The Content Management component works alongside the other components to deliver personalized content, but doesn't have a GUI-based tool for edit-time customization. The content engine behind the ContentManager may be set up to be the reference implementation, provided out of the box, or Documentum. The Content Management component supports querying that returns content from a content repository using several methods:

Third-party tools and WLPS

BEA partners with third-party vendors to add flexibility to WebLogic Personalization Server. The Content Management component works with Interwoven's TeamSite/OpenDeploy product and Documentum's 4i product. Both these products provide robust content creation management solutions while the Content Management component of WLPS 2.0 personalizes and serves the content to the end-user.

Constructing queries using Java

To construct queries using Java syntax instead of using the query language supplied with the Content Management component, refer to the //API documentation//.

Note: Use the constants in TypesHelper when calling Logical.setLogical and Criteria.setComparator.

The ContentManager session bean is the primary interface to the functionality of the Content Management component. Using a ContentManager instance, content is returned based on a Search object with an embedded Expression. An Expression is a boolean tree of arbitrary depth, with other sub-Expressions as nodes. The Expression interface is meant to be abstract, where the actual instances are Logical or Criteria interfaces. As an example, the expression color == 'red' && price > 50 would consist of a Logical with the value and that has as children two Criteria.

Differences between content management and document management

Content objects include metadata about the content. Metadata provides a means to query and match content with users by allowing the system to retrieve content based on the metadata that describes the content. In general, some kind of content management system provides services such as retrieval of content and content authoring services including creation, editing, versioning, and workflow.

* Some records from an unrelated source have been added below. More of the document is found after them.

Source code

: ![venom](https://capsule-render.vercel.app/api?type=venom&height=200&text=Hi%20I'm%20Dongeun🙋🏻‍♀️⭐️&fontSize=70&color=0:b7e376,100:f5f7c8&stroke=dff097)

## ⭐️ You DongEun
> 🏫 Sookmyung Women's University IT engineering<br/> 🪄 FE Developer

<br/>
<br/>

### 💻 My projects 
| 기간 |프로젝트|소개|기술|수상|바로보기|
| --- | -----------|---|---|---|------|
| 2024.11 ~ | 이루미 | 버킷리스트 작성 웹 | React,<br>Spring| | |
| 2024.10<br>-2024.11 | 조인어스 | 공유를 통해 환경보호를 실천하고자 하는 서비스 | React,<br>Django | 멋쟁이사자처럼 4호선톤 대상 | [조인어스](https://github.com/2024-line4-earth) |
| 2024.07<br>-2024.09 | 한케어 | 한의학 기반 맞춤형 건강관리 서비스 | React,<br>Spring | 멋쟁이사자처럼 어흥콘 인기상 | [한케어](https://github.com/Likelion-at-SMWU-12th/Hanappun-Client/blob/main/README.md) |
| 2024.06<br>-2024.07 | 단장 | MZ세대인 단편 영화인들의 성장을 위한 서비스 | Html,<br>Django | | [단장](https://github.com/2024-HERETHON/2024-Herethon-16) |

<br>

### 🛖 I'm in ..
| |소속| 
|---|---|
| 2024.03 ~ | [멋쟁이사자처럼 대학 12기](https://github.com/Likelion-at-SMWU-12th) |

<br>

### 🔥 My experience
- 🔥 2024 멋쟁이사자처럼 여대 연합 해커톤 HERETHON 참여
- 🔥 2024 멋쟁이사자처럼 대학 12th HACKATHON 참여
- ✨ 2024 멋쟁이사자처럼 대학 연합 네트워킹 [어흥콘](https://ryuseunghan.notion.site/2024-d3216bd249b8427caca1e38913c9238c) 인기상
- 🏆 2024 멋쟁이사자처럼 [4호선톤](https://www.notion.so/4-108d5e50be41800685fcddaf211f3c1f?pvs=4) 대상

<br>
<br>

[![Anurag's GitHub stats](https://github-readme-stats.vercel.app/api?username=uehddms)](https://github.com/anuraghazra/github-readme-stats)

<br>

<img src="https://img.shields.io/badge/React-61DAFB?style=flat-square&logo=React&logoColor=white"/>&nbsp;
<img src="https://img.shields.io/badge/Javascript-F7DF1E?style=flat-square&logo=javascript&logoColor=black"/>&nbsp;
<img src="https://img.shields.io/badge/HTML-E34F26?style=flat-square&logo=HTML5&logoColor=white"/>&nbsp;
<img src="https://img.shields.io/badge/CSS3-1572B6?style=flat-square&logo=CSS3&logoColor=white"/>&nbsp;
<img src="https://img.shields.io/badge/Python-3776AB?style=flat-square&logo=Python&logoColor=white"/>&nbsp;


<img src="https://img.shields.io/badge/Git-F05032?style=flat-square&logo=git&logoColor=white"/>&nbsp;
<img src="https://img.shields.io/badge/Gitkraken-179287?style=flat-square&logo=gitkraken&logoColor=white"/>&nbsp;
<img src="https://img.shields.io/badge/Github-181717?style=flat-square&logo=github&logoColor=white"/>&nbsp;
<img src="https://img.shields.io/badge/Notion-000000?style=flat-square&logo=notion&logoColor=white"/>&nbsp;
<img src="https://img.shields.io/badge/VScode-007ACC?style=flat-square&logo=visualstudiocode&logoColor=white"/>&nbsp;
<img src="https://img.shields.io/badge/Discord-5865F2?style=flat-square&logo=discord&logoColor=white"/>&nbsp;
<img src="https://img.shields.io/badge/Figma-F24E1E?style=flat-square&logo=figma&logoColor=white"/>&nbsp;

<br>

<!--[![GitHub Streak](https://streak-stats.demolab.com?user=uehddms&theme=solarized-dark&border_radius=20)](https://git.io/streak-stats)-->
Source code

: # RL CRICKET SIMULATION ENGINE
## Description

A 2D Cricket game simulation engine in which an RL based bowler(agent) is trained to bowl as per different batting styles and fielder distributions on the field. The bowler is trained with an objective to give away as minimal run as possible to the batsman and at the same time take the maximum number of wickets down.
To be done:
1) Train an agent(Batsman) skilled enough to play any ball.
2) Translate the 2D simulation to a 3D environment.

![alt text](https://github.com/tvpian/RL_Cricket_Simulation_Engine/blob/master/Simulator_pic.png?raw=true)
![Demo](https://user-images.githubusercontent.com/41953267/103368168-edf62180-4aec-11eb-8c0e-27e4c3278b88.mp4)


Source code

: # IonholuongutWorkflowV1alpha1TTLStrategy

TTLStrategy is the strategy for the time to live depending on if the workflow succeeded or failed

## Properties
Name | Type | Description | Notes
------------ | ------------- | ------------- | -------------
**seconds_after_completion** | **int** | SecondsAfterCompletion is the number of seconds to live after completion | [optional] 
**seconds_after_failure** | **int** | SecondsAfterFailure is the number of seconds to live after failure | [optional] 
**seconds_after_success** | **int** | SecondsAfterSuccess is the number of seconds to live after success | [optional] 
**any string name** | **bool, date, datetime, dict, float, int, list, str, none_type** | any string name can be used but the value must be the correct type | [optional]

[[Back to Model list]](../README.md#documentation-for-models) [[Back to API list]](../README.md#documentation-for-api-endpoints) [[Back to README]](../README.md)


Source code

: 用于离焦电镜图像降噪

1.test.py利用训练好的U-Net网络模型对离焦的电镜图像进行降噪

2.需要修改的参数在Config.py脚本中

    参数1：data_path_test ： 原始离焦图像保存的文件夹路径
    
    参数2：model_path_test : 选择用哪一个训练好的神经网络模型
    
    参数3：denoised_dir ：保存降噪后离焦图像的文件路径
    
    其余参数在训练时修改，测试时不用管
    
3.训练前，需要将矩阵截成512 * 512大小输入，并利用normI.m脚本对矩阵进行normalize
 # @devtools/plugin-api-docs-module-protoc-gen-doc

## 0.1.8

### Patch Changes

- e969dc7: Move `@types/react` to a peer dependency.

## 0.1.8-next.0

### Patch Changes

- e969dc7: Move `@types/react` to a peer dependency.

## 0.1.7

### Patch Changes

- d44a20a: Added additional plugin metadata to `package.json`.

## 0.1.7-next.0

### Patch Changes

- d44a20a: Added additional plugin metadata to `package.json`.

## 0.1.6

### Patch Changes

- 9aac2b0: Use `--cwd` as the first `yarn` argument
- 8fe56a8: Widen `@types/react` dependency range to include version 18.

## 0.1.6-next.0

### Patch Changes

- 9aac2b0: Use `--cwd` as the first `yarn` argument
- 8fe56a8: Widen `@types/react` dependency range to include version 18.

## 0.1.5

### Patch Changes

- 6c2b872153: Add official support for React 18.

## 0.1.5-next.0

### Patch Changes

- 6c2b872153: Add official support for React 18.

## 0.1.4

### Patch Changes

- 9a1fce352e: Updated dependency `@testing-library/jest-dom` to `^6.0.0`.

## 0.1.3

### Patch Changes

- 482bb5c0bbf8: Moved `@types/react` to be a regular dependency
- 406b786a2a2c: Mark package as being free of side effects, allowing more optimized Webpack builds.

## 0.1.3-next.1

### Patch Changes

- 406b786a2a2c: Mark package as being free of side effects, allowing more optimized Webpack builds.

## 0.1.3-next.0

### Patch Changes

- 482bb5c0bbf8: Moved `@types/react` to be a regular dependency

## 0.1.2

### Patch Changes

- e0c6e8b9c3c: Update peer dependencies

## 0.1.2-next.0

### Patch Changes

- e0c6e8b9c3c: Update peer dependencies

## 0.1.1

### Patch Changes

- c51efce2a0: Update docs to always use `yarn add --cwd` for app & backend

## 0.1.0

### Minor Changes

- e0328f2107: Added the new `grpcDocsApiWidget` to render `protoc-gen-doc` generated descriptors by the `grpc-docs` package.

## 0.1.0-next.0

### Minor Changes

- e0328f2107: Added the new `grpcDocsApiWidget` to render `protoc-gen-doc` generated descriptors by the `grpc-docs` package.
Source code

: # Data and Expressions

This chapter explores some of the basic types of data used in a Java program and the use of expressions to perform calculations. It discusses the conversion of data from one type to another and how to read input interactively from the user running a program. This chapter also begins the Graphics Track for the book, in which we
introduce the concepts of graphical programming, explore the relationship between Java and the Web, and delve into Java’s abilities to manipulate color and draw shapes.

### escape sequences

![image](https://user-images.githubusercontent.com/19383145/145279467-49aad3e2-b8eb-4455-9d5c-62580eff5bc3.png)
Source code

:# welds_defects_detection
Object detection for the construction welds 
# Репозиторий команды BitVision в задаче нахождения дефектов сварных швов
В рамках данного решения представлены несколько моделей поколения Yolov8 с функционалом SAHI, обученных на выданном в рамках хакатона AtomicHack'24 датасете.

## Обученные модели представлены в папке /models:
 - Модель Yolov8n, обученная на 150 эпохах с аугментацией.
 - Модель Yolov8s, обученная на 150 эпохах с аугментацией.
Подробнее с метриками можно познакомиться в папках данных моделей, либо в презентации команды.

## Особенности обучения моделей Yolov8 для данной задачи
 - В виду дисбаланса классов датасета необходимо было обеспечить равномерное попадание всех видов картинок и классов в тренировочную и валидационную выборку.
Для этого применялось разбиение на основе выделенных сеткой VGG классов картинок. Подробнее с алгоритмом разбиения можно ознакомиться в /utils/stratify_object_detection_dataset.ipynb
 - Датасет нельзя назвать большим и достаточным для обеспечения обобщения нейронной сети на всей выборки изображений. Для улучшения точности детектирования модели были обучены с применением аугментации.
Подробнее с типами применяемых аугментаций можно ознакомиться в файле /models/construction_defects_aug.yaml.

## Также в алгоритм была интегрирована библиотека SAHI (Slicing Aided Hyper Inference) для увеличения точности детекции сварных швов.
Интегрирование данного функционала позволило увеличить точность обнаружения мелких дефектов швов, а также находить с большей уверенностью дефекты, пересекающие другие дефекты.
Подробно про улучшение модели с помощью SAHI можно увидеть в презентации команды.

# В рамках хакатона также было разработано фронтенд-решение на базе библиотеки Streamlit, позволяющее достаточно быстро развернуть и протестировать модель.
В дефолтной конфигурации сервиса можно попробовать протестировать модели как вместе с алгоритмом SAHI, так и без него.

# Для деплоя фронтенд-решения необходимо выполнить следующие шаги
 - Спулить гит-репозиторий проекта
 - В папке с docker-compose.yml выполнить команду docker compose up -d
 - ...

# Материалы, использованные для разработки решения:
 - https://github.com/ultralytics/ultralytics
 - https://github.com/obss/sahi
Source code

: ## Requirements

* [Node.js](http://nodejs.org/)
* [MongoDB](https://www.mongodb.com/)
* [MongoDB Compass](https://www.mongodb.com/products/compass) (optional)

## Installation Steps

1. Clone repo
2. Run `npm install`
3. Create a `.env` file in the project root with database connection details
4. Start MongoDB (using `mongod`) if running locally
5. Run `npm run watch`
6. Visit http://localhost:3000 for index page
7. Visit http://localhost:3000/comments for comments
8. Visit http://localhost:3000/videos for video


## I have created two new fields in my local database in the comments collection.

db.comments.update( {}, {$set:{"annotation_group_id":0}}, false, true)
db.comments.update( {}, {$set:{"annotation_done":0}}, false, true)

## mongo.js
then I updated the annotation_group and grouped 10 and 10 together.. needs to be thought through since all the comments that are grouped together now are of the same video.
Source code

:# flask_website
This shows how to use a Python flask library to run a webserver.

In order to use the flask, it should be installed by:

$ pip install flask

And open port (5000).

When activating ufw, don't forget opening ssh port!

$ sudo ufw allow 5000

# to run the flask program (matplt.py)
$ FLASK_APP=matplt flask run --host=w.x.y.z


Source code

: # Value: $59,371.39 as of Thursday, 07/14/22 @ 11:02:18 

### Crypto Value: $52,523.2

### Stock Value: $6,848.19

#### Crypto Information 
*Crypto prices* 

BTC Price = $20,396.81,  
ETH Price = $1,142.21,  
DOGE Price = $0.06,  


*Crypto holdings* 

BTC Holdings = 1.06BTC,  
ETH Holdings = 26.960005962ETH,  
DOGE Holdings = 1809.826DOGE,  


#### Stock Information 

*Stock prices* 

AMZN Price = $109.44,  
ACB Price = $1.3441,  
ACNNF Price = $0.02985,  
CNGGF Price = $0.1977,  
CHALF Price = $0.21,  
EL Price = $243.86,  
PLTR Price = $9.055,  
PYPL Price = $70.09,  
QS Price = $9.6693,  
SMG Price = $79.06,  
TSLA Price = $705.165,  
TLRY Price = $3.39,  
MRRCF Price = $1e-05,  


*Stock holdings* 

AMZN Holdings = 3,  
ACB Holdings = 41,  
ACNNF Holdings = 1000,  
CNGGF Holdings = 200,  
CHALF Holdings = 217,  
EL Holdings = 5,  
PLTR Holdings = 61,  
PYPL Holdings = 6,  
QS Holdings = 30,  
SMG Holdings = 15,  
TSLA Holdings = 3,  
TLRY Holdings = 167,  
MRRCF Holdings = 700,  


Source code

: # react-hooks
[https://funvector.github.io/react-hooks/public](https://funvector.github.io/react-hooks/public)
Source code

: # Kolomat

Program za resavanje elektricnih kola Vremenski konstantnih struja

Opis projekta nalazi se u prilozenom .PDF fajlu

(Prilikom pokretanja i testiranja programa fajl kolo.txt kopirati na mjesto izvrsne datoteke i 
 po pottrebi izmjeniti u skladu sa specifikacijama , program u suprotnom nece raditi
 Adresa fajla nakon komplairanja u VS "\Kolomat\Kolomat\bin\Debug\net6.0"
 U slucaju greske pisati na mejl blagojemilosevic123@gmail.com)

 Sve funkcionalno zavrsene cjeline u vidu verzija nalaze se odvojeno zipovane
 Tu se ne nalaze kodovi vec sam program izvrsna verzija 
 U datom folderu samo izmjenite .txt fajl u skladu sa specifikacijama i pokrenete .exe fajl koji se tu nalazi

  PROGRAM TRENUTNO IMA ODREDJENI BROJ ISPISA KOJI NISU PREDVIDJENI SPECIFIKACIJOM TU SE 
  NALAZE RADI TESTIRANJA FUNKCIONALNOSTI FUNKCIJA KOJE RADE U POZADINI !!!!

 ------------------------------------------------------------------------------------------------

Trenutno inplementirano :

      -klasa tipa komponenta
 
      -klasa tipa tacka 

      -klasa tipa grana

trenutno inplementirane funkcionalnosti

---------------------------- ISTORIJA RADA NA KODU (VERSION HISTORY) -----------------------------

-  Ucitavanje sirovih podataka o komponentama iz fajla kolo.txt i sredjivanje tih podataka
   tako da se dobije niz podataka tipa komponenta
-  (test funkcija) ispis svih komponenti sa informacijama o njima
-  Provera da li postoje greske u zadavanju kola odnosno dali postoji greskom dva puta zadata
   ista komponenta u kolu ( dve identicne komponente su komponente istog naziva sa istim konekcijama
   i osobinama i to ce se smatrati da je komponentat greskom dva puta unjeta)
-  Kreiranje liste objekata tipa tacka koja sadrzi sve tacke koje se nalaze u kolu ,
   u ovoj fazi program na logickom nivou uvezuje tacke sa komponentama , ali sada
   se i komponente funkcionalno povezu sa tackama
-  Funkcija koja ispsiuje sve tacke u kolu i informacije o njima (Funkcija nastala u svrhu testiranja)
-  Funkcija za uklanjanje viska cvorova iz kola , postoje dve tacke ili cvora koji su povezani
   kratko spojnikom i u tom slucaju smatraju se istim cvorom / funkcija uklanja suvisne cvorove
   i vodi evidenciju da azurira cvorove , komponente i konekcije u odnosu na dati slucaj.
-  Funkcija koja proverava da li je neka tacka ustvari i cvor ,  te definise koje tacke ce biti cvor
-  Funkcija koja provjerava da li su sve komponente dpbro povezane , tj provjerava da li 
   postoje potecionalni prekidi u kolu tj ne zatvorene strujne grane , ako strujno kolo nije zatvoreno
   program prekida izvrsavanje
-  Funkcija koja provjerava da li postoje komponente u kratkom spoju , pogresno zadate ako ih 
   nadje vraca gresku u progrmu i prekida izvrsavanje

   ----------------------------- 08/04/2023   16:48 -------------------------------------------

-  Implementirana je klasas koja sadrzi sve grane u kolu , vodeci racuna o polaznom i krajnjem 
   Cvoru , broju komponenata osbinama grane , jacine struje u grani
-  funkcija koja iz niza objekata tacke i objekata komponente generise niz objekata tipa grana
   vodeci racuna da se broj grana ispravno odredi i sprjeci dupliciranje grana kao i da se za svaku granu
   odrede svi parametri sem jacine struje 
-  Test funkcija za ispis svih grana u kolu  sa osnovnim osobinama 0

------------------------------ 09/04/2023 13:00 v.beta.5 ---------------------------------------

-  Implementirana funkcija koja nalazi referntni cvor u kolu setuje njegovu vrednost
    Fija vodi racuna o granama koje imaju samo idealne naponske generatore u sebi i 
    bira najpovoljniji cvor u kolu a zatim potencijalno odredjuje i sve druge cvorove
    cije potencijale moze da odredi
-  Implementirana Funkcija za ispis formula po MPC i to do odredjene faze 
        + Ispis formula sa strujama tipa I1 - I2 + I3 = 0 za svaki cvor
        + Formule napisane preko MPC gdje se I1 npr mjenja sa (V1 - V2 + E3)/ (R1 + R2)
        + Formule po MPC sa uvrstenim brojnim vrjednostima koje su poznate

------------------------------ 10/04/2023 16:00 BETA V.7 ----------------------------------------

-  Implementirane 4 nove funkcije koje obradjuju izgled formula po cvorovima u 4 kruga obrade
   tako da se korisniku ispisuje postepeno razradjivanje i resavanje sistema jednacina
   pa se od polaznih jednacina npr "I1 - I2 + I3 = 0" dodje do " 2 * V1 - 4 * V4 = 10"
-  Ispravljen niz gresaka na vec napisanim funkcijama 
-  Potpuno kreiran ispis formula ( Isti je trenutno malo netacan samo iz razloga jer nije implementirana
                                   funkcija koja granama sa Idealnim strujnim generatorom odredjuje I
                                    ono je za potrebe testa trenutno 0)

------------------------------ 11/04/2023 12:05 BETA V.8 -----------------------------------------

Documents are a specialized type of Content that provide two methods for retrieval: a metadata-searching mechanism and retrieval of the pure bytes of the document's file. Documents should include additional explicit metadata properties related to the file and its versioning, including its size, name, path, author, and version. A document management system usually provides document-based services for documents that reside in the system's repository.

WebLogic Personalization Server 2.0 provides the entire Content object model; however, it only provides the Document object as a concrete implementation (subclass) of the Content class.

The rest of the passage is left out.